* [Task details]: Which of the lines below include "emph"? Each one should be copied out.

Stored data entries

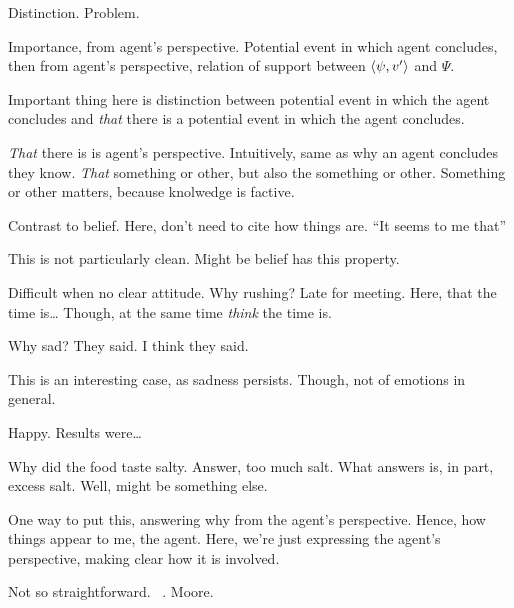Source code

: \begin{note}
  Distinction.
  Problem.
\end{note}

\begin{note}[Distinction]
  Importance, \qWhy{} from agent's perspective.
  Potential event in which agent concludes, then from agent's perspective, relation of support between \(\langle \psi, v' \rangle\) and \(\Psi\).

  Important thing here is distinction between potential event in which the agent concludes and \emph{that} there is a potential event in which the agent concludes.

  \emph{That} there is is agent's perspective.
  Intuitively, same as why an agent concludes they know.
  \emph{That} something or other, but also the something or other.
  Something or other matters, because knolwedge is factive.

  Contrast to belief.
  Here, don't need to cite how things are.
  ``It seems to me that''

  This is not particularly clean.
  Might be belief has this property.

  Difficult when no clear attitude.
  Why rushing?
  Late for meeting.
  Here, that the time is\dots
  Though, at the same time \emph{think} the time is.

  Why sad?
  They said.
  I think they said.

  This is an interesting case, as sadness persists.
  Though, not of emotions in general.

  Happy.
  Results were\dots

  Why did the food taste salty.
  Answer, too much salt.
  What answers is, in part, excess salt.
  Well, might be something else.

  One way to put this, answering why from the agent's perspective.
  Hence, how things appear to me, the agent.
  Here, we're just expressing the agent's perspective, making clear how it is involved.

  Not so straightforward.
  ~\cite{Collins:1997wn}.
  Moore.


\end{note}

* [Solution for this problem]:
  Important thing here is distinction between potential event in which the agent concludes and \emph{that} there is a potential event in which the agent concludes.
  \emph{That} there is is agent's perspective.
  \emph{That} something or other, but also the something or other.
  Though, at the same time \emph{think} the time is.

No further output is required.